- **PROBLEM**:
Scan the entries below and extract each line with the word "异常界面" in it.

- **DATA UNDER STUDY**:
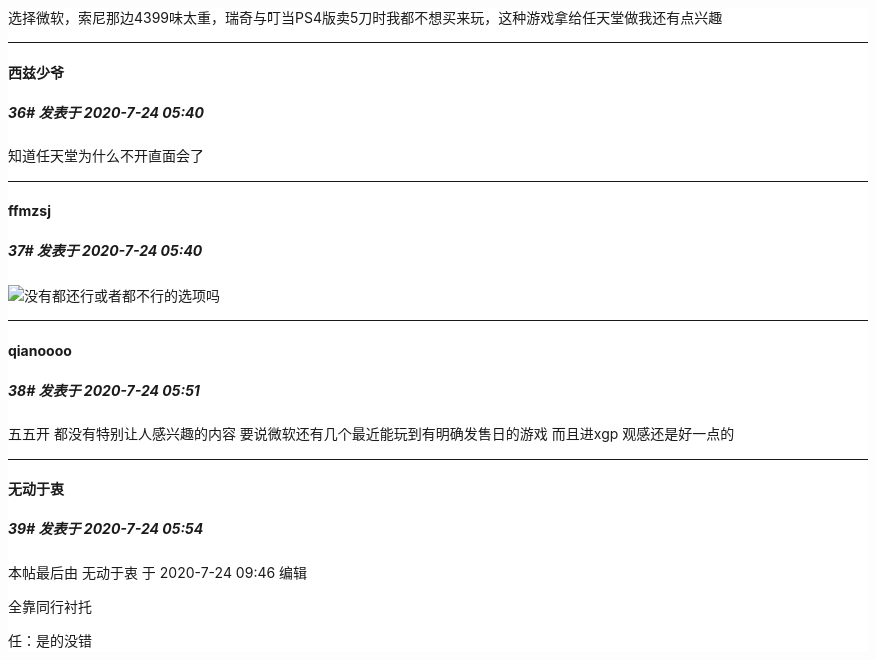 
选择微软，索尼那边4399味太重，瑞奇与叮当PS4版卖5刀时我都不想买来玩，这种游戏拿给任天堂做我还有点兴趣







-----

####  西兹少爷  
##### 36#       发表于 2020-7-24 05:40




知道任天堂为什么不开直面会了







-----

####  ffmzsj  
##### 37#       发表于 2020-7-24 05:40



<img src="https://static.saraba1st.com/image/smiley/face2017/001.png" referrerpolicy="no-referrer">没有都还行或者都不行的选项吗







-----

####  qianoooo  
##### 38#       发表于 2020-7-24 05:51




五五开 都没有特别让人感兴趣的内容
要说微软还有几个最近能玩到有明确发售日的游戏 而且进xgp 观感还是好一点的







-----

####  无动于衷  
##### 39#       发表于 2020-7-24 05:54



 本帖最后由 无动于衷 于 2020-7-24 09:46 编辑 

全靠同行衬托   

任：是的没错
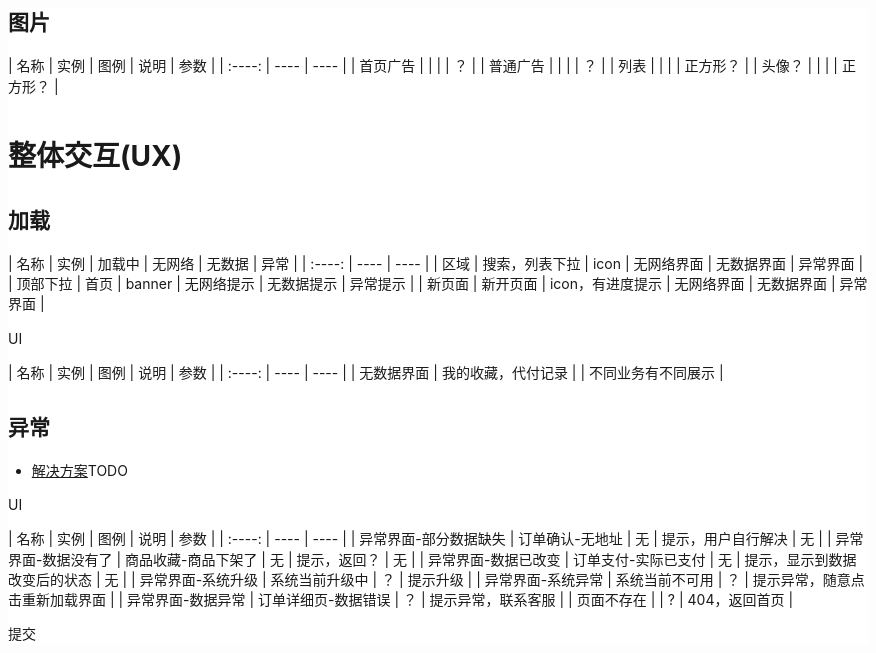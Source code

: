 ## 图片

| 名称 | 实例 | 图例 | 说明 | 参数 |
| :----: | ---- | ---- |
| 首页广告 |  |  |  | ？ |
| 普通广告 |  |  |  | ？ |
| 列表 |  |  |  | 正方形？ |
| 头像？ |  |  |  | 正方形？ |

# 整体交互(UX)
## 加载

| 名称 | 实例 | 加载中 | 无网络 | 无数据 | 异常 |
| :----: | ---- | ---- |
| 区域 | 搜索，列表下拉 | icon | 无网络界面 | 无数据界面 | 异常界面 |
| 顶部下拉 | 首页 | banner | 无网络提示 | 无数据提示 | 异常提示 |
| 新页面 | 新开页面 | icon，有进度提示 | 无网络界面 | 无数据界面 | 异常界面 |

UI

| 名称 | 实例 | 图例 | 说明 | 参数 |
| :----: | ---- | ---- |
| 无数据界面 | 我的收藏，代付记录 |  | 不同业务有不同展示 |

## 异常
* [解决方案](https://www.zybuluo.com/andrewwang/note/571812#异常处理)TODO

UI

| 名称 | 实例 | 图例 | 说明 | 参数 |
| :----: | ---- | ---- |
| 异常界面-部分数据缺失 | 订单确认-无地址 | 无 | 提示，用户自行解决 | 无 |
| 异常界面-数据没有了 | 商品收藏-商品下架了 | 无 |  提示，返回？ | 无 |
| 异常界面-数据已改变 | 订单支付-实际已支付 | 无 |  提示，显示到数据改变后的状态 | 无 |
| 异常界面-系统升级 | 系统当前升级中 | ？ | 提示升级 |
| 异常界面-系统异常 | 系统当前不可用 | ？ | 提示异常，随意点击重新加载界面 |
| 异常界面-数据异常 | 订单详细页-数据错误 | ？ | 提示异常，联系客服 |
| 页面不存在 |  | ? | 404，返回首页 |

提交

- **WRITTEN RESPONSE**:
| 区域 | 搜索，列表下拉 | icon | 无网络界面 | 无数据界面 | 异常界面 |
| 新页面 | 新开页面 | icon，有进度提示 | 无网络界面 | 无数据界面 | 异常界面 |
| 异常界面-部分数据缺失 | 订单确认-无地址 | 无 | 提示，用户自行解决 | 无 |
| 异常界面-数据没有了 | 商品收藏-商品下架了 | 无 |  提示，返回？ | 无 |
| 异常界面-数据已改变 | 订单支付-实际已支付 | 无 |  提示，显示到数据改变后的状态 | 无 |
| 异常界面-系统升级 | 系统当前升级中 | ？ | 提示升级 |
| 异常界面-系统异常 | 系统当前不可用 | ？ | 提示异常，随意点击重新加载界面 |
| 异常界面-数据异常 | 订单详细页-数据错误 | ？ | 提示异常，联系客服 |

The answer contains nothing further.